#### Exercise details
Could you repeat, word for word, only the lines from the one containing "in the $k$-Variable" through the final line of the records below?

#### Records for this task
[Start of Attachment]

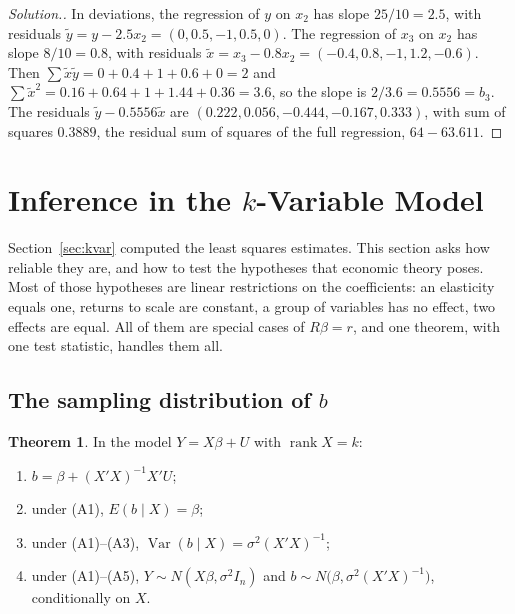 \documentclass[11pt,a4paper]{article}
\numberwithin{equation}{section}
\DeclareMathOperator{\Var}{Var}
\DeclareMathOperator{\rank}{rank}
\theoremstyle{definition}
\newtheorem{thm}{Theorem}[subsection]
\newenvironment{solution}
  {\renewcommand{\qedsymbol}{}\begin{proof}[\textit{Solution}.]}
  {\end{proof}}
\begin{document}
\begin{solution}
In deviations, the regression of $y$ on $x_2$ has slope $25/10 = 2.5$, with residuals $\tilde y = y - 2.5x_2 = (0, 0.5, -1, 0.5, 0)$. The regression of
$x_3$ on $x_2$ has slope $8/10 = 0.8$, with residuals $\tilde x = x_3 - 0.8x_2 = (-0.4, 0.8, -1, 1.2, -0.6)$. Then
$\sum\tilde x\tilde y = 0 + 0.4 + 1 + 0.6 + 0 = 2$ and $\sum\tilde x^2 = 0.16 + 0.64 + 1 + 1.44 + 0.36 = 3.6$, so the slope is $2/3.6 = 0.5556 = b_3$. The residuals
$\tilde y - 0.5556\tilde x$ are $(0.222, 0.056, -0.444, -0.167, 0.333)$, with sum of squares $0.3889$, the residual sum of squares of the full regression,
$64 - 63.611$.
\end{solution}

\section{Inference in the $k$-Variable Model}
\label{sec:infk}

Section~\ref{sec:kvar} computed the least squares estimates. This section asks how reliable they are, and how to test the hypotheses that economic
theory poses. Most of those hypotheses are linear restrictions on the coefficients: an elasticity equals one, returns to scale are constant,
a group of variables has no effect, two effects are equal. All of them are special cases of $R\beta = r$, and one theorem, with one test statistic,
handles them all.

\subsection{The sampling distribution of $b$}
\label{ssec:bdist}

\begin{thm}
\label{thm:bmoments}
In the model $Y = X\beta + U$ with $\rank X = k$:
\begin{enumerate}[label=(\roman*)]
\item $b = \beta + (X'X)^{-1}X'U$;
\item under (A1), $E(b \mid X) = \beta$;
\item under (A1)--(A3), $\Var(b \mid X) = \sigma^2(X'X)^{-1}$;
\item under (A1)--(A5), $Y \sim N(X\beta, \sigma^2I_n)$ and $b \sim N\bigl(\beta, \sigma^2(X'X)^{-1}\bigr)$, conditionally on $X$.
\end{enumerate}
\end{thm}
\end{document}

[End of Attachment]

#### Written answer
\section{Inference in the $k$-Variable Model}
\label{sec:infk}

Section~\ref{sec:kvar} computed the least squares estimates. This section asks how reliable they are, and how to test the hypotheses that economic
theory poses. Most of those hypotheses are linear restrictions on the coefficients: an elasticity equals one, returns to scale are constant,
a group of variables has no effect, two effects are equal. All of them are special cases of $R\beta = r$, and one theorem, with one test statistic,
handles them all.

\subsection{The sampling distribution of $b$}
\label{ssec:bdist}

\begin{thm}
\label{thm:bmoments}
In the model $Y = X\beta + U$ with $\rank X = k$:
\begin{enumerate}[label=(\roman*)]
\item $b = \beta + (X'X)^{-1}X'U$;
\item under (A1), $E(b \mid X) = \beta$;
\item under (A1)--(A3), $\Var(b \mid X) = \sigma^2(X'X)^{-1}$;
\item under (A1)--(A5), $Y \sim N(X\beta, \sigma^2I_n)$ and $b \sim N\bigl(\beta, \sigma^2(X'X)^{-1}\bigr)$, conditionally on $X$.
\end{enumerate}
\end{thm}
\end{document}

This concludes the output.